A comunicação numa sociedade compreensivelmente desconfiada

Dotar a comunicação de um sentido moralmente cívico é um dos elementos nucleares do novo paradigma da relação entre as entidades empresariais, sociais, políticas e culturais e os cidadãos.

A grande crise de 2007 e 2008 iniciou um processo que, a um ritmo impensável, levou ao colapso de grandes pilares económicos e instituições financeiras que todos davam como valores seguros e inabaláveis. Derrubaram-se grandes realidades empresariais quase do dia para a noite. Em Portugal, o recente caso do BES e todas as hesitações e falta de clareza ao longo do processo que penalizaram fortemente os investidores, é exemplar para ilustrar esta realidade. Em Espanha, infelizmente, os exemplos também são numerosos.

Enfrentamos hoje uma sociedade compreensivelmente desconfiada face às organizações empresariais, políticas e sociais que, de uma maneira ou de outra, direta ou indiretamente têm sido protagonistas nesta crise.

A fiabilidade da comunicação transmitida aos mercados e aos grupos de interesse por instâncias que, com a recessão, se volatilizaram ou ficaram fortemente fragilizadas foi posta em causa. Por isso, o primeiro desafio dos especialistas em comunicação é assumir que temos de restaurar a confiança, uma difícil tarefa perante uma audiência social desconfiada e agora muito mais exigente e precavida do que há uns anos atrás. E muito mais autónoma na gestão das suas fontes de informação, com mais instrumentos de interação, com mais capacidade de pressão, com uma maior consciência dos seus direitos e do seu poder.

Esta reflexão, que fez parte da minha intervenção numa das sessões de abertura do Fórum Mundial de Relações Públicas, que teve lugar em Madrid nos passados dias 21 e 22 de Setembro, tem obrigatoriamente que ser partilhada com todos os que trabalham em comunicação mas também com os líderes empresariais e políticos e todos os cidadãos, pois há um novo paradigma da comunicação a que ninguém se pode manter alheio.

O exercício da cidadania pode agora resumir-se à exigência de transparência que é também um dos mega conceitos do nosso tempo. E não basta que as Administrações Públicas se dotem de mecanismos legais para que o cidadão possa avaliar o seu trabalho. É, também, uma exigência de carácter social.

Afastemos, pois, tudo aquilo que se possa confundir com a artificialidade, as meias verdades e a ocultação. Porque a reputação é incompatível com práticas que se associem a uma etapa anterior que fracassou e na qual as possibilidades de manipulação eram tentadoras porque a sociedade e os cidadãos não dispunham, como acontece agora, da consciência da sua própria influência, do seu radical protagonismo.

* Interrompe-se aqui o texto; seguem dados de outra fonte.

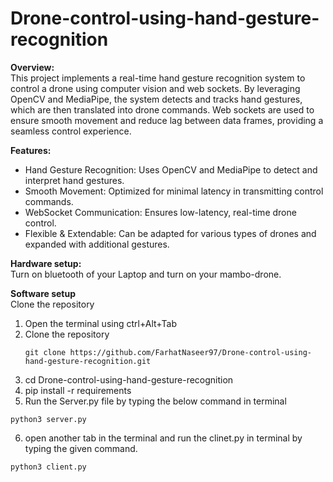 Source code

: # Drone-control-using-hand-gesture-recognition

**Overview:**<br/>
This project implements a real-time hand gesture recognition system to control a drone using computer vision and web sockets. By leveraging OpenCV and MediaPipe, the system detects and tracks hand gestures, which are then translated into drone commands. Web sockets are used to ensure smooth movement and reduce lag between data frames, providing a seamless control experience.

**Features:**<br/>
- Hand Gesture Recognition: Uses OpenCV and MediaPipe to detect and interpret hand gestures.
- Smooth Movement: Optimized for minimal latency in transmitting control commands.
- WebSocket Communication: Ensures low-latency, real-time drone control.
- Flexible & Extendable: Can be adapted for various types of drones and expanded with additional gestures.

**Hardware setup:**<br/>
Turn on bluetooth of your Laptop and  turn on your mambo-drone.

**Software setup**<br/>
Clone the repository
1. Open the terminal using ctrl+Alt+Tab<br/>
2. Clone the repository
   ```
   git clone https://github.com/FarhatNaseer97/Drone-control-using-hand-gesture-recognition.git
   ```
4. cd Drone-control-using-hand-gesture-recognition
5. pip install -r requirements
6. Run the Server.py file by typing the below command in terminal<br/>
```
python3 server.py
```
6. open another tab in the terminal and run the clinet.py in terminal by typing the given command.<br/>
 ```
 python3 client.py
 ```
 
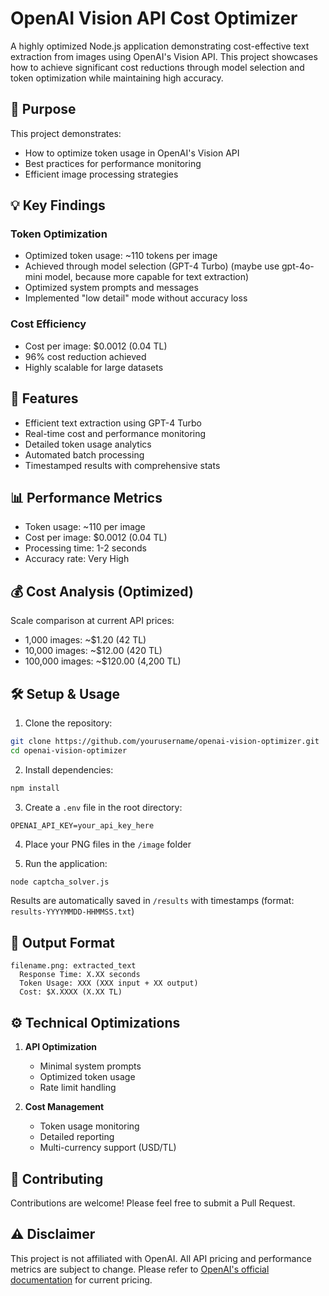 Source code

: # OpenAI Vision API Cost Optimizer

A highly optimized Node.js application demonstrating cost-effective text extraction from images using OpenAI's Vision API. This project showcases how to achieve significant cost reductions through model selection and token optimization while maintaining high accuracy.

## 🎯 Purpose

This project demonstrates:
- How to optimize token usage in OpenAI's Vision API
- Best practices for performance monitoring
- Efficient image processing strategies

## 💡 Key Findings

### Token Optimization
- Optimized token usage: ~110 tokens per image
- Achieved through model selection (GPT-4 Turbo) (maybe use gpt-4o-mini model, because more capable for text extraction)
- Optimized system prompts and messages
- Implemented "low detail" mode without accuracy loss

### Cost Efficiency
- Cost per image: $0.0012 (0.04 TL)
- 96% cost reduction achieved
- Highly scalable for large datasets

## 🚀 Features

- Efficient text extraction using GPT-4 Turbo
- Real-time cost and performance monitoring
- Detailed token usage analytics
- Automated batch processing
- Timestamped results with comprehensive stats

## 📊 Performance Metrics

- Token usage: ~110 per image
- Cost per image: $0.0012 (0.04 TL)
- Processing time: 1-2 seconds
- Accuracy rate: Very High

## 💰 Cost Analysis (Optimized)

Scale comparison at current API prices:
- 1,000 images: ~$1.20 (42 TL)
- 10,000 images: ~$12.00 (420 TL)
- 100,000 images: ~$120.00 (4,200 TL)

## 🛠️ Setup & Usage

1. Clone the repository:
```bash
git clone https://github.com/yourusername/openai-vision-optimizer.git
cd openai-vision-optimizer
```

2. Install dependencies:
```bash
npm install
```

3. Create a `.env` file in the root directory:
```env
OPENAI_API_KEY=your_api_key_here
```

4. Place your PNG files in the `/image` folder

5. Run the application:
```bash
node captcha_solver.js
```

Results are automatically saved in `/results` with timestamps (format: `results-YYYYMMDD-HHMMSS.txt`)

## 📝 Output Format

```
filename.png: extracted_text
  Response Time: X.XX seconds
  Token Usage: XXX (XXX input + XX output)
  Cost: $X.XXXX (X.XX TL)
```

## ⚙️ Technical Optimizations

1. **API Optimization**
   - Minimal system prompts
   - Optimized token usage
   - Rate limit handling

2. **Cost Management**
   - Token usage monitoring
   - Detailed reporting
   - Multi-currency support (USD/TL)


## 🤝 Contributing

Contributions are welcome! Please feel free to submit a Pull Request.


## ⚠️ Disclaimer

This project is not affiliated with OpenAI. All API pricing and performance metrics are subject to change. Please refer to [OpenAI's official documentation](https://platform.openai.com/docs/api-reference/introduction) for current pricing.






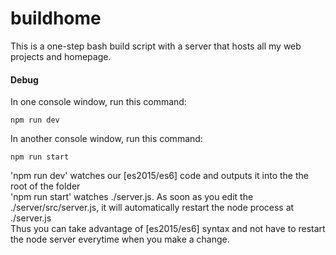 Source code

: buildhome
=========

This is a one-step bash build script with a server that hosts all my web projects and homepage.

#### Debug

In one console window, run this command:

```
npm run dev
```

In another console window, run this command:

```
npm run start
```

'npm run dev' watches our [es2015/es6] code and outputs it into the the root of the folder  
'npm run start' watches ./server.js. As soon as you edit the ./server/src/server.js, it will automatically restart the node process at ./server.js  
Thus you can take advantage of [es2015/es6] syntax and not have to restart the node server everytime when you make a change. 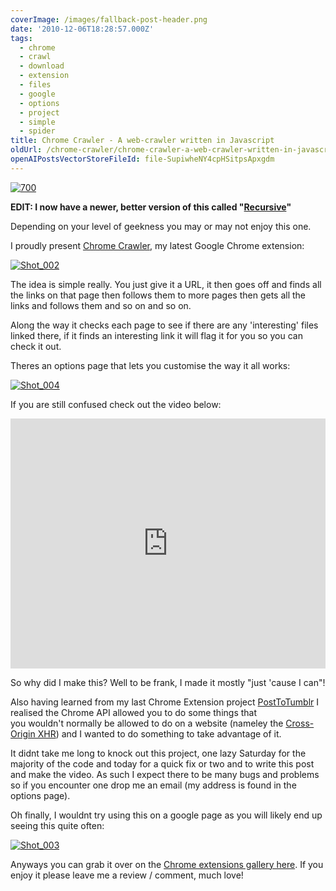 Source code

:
 ```yaml
---
coverImage: /images/fallback-post-header.png
date: '2010-12-06T18:28:57.000Z'
tags:
  - chrome
  - crawl
  - download
  - extension
  - files
  - google
  - options
  - project
  - simple
  - spider
title: Chrome Crawler - A web-crawler written in Javascript
oldUrl: /chrome-crawler/chrome-crawler-a-web-crawler-written-in-javascript
openAIPostsVectorStoreFileId: file-SupiwheNY4cpHSitpsApxgdm
---
```


[![](/wp-content/uploads/2010/12/700.jpg "700")](/wp-content/uploads/2010/12/700.jpg)

**EDIT: I now have a newer, better version of this called "[Recursive](/posts/recursive/)"**

Depending on your level of geekness you may or may not enjoy this one.

<!-- more -->

I proudly present [Chrome Crawler](https://chrome.google.com/extensions/detail/amjiobljggbfblhmiadbhpjbjakbkldd), my latest Google Chrome extension:

[![](/wp-content/uploads/2010/12/Shot_002.png "Shot_002")](/wp-content/uploads/2010/12/Shot_002.png)

The idea is simple really. You just give it a URL, it then goes off and finds all the links on that page then follows them to more pages then gets all the links and follows them and so on and so on.

Along the way it checks each page to see if there are any 'interesting' files linked there, if it finds an interesting link it will flag it for you so you can check it out.

Theres an options page that lets you customise the way it all works:

[![](/wp-content/uploads/2010/12/Shot_004.png "Shot_004")](/wp-content/uploads/2010/12/Shot_004.png)

If you are still confused check out the video below:

<iframe width="100%" height="400" src="https://www.youtube.com/embed/ceeQEMTSD0I" frameborder="0" allow="accelerometer; autoplay; clipboard-write; encrypted-media; gyroscope; picture-in-picture" allowfullscreen></iframe>

So why did I make this? Well to be frank, I made it mostly "just 'cause I can"!

Also having learned from my last Chrome Extension project [PostToTumblr](/posts/my-first-chrome-extension-post-to-tumblr/) I realised the Chrome API allowed you to do some things that you wouldn't normally be allowed to do on a website (nameley the [Cross-Origin XHR](https://code.google.com/chrome/extensions/xhr.html)) and I wanted to do something to take advantage of it.

It didnt take me long to knock out this project, one lazy Saturday for the majority of the code and today for a quick fix or two and to write this post and make the video. As such I expect there to be many bugs and problems so if you encounter one drop me an email (my address is found in the options page).

Oh finally, I wouldnt try using this on a google page as you will likely end up seeing this quite often:

[![](/wp-content/uploads/2010/12/Shot_003.png "Shot_003")](/wp-content/uploads/2010/12/Shot_003.png)

Anyways you can grab it over on the [Chrome extensions gallery here](https://chrome.google.com/extensions/detail/amjiobljggbfblhmiadbhpjbjakbkldd). If you enjoy it please leave me a review / comment, much love!
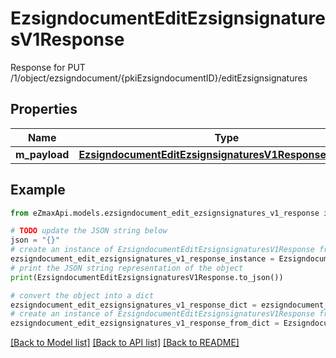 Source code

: # EzsigndocumentEditEzsignsignaturesV1Response

Response for PUT /1/object/ezsigndocument/{pkiEzsigndocumentID}/editEzsignsignatures

## Properties

Name | Type | Description | Notes
------------ | ------------- | ------------- | -------------
**m_payload** | [**EzsigndocumentEditEzsignsignaturesV1ResponseMPayload**](EzsigndocumentEditEzsignsignaturesV1ResponseMPayload.md) |  | 

## Example

```python
from eZmaxApi.models.ezsigndocument_edit_ezsignsignatures_v1_response import EzsigndocumentEditEzsignsignaturesV1Response

# TODO update the JSON string below
json = "{}"
# create an instance of EzsigndocumentEditEzsignsignaturesV1Response from a JSON string
ezsigndocument_edit_ezsignsignatures_v1_response_instance = EzsigndocumentEditEzsignsignaturesV1Response.from_json(json)
# print the JSON string representation of the object
print(EzsigndocumentEditEzsignsignaturesV1Response.to_json())

# convert the object into a dict
ezsigndocument_edit_ezsignsignatures_v1_response_dict = ezsigndocument_edit_ezsignsignatures_v1_response_instance.to_dict()
# create an instance of EzsigndocumentEditEzsignsignaturesV1Response from a dict
ezsigndocument_edit_ezsignsignatures_v1_response_from_dict = EzsigndocumentEditEzsignsignaturesV1Response.from_dict(ezsigndocument_edit_ezsignsignatures_v1_response_dict)
```
[[Back to Model list]](../README.md#documentation-for-models) [[Back to API list]](../README.md#documentation-for-api-endpoints) [[Back to README]](../README.md)


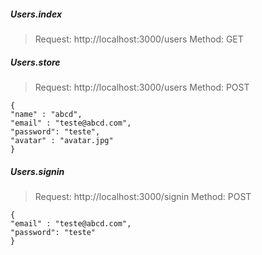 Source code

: ##### Users.index

> Request: http://localhost:3000/users Method: GET

##### Users.store

> Request: http://localhost:3000/users Method: POST

```
{
"name" : "abcd",
"email" : "teste@abcd.com",
"password": "teste",
"avatar" : "avatar.jpg"
}
```

##### Users.signin

> Request: http://localhost:3000/signin Method: POST

```
{
"email" : "teste@abcd.com",
"password": "teste"
}
```
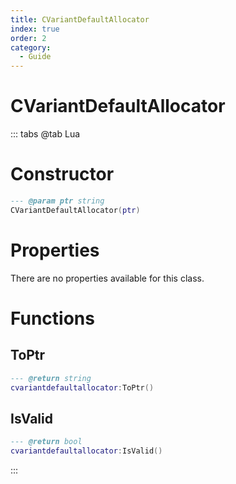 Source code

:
 ```yaml
---
title: CVariantDefaultAllocator
index: true
order: 2
category:
  - Guide
---
```


# CVariantDefaultAllocator

::: tabs
@tab Lua
# Constructor
```lua
--- @param ptr string
CVariantDefaultAllocator(ptr)
```
# Properties
There are no properties available for this class.
# Functions
## ToPtr
```lua
--- @return string
cvariantdefaultallocator:ToPtr()
```
## IsValid
```lua
--- @return bool
cvariantdefaultallocator:IsValid()
```

:::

Dotar a comunicação de um sentido moralmente cívico é um dos elementos nucleares do novo paradigma da relação entre as entidades empresariais, sociais, políticas e culturais e os cidadãos.

E é assim, não só por um imperativo ético, mas também porque a sociedade encontrou e otimizou novas maneiras e formas de interagir entre os cidadãos e destes com as instâncias de poder – seja ele qual for – sem a necessidade de utilizar intermediários.

Este é o papel que desempenham as redes sociais, nas quais os profissionais da gestão da comunicação têm que trabalhar em diferentes níveis, desde a escuta para a aprendizagem e a deteção de tendências, até à participação na construção da narrativa comunicacional e, portanto, da reputação.

Por outro lado, devemos ter em conta que já não existe opinião pública – um conceito oceânico e abstrato – mas sim opiniões públicas, sectores, segmentos, grupos de interesse que obrigam a substituir a inundação comunicacional pela irrigação seletiva de mensagens.

A globalização impõe ritmos diferentes na narrativa que a comunicação contém, mas também especifica nichos de interesse. Daí que a nossa gestão tenha de incorporar a sociologia e outras disciplinas como instrumentos de discernimento para a eficácia da sua função.

Consequentemente, a relação com os meios de comunicação tradicionais – que continua a ser importante – tem que ser redefinida, porque estes deixaram de ser um stakeholder quase único para se converterem num de muitos, primordial é certo, mas ainda assim inserido num leque agora mais amplo de grupos de interesse com uma decisiva capacidade de prescrição.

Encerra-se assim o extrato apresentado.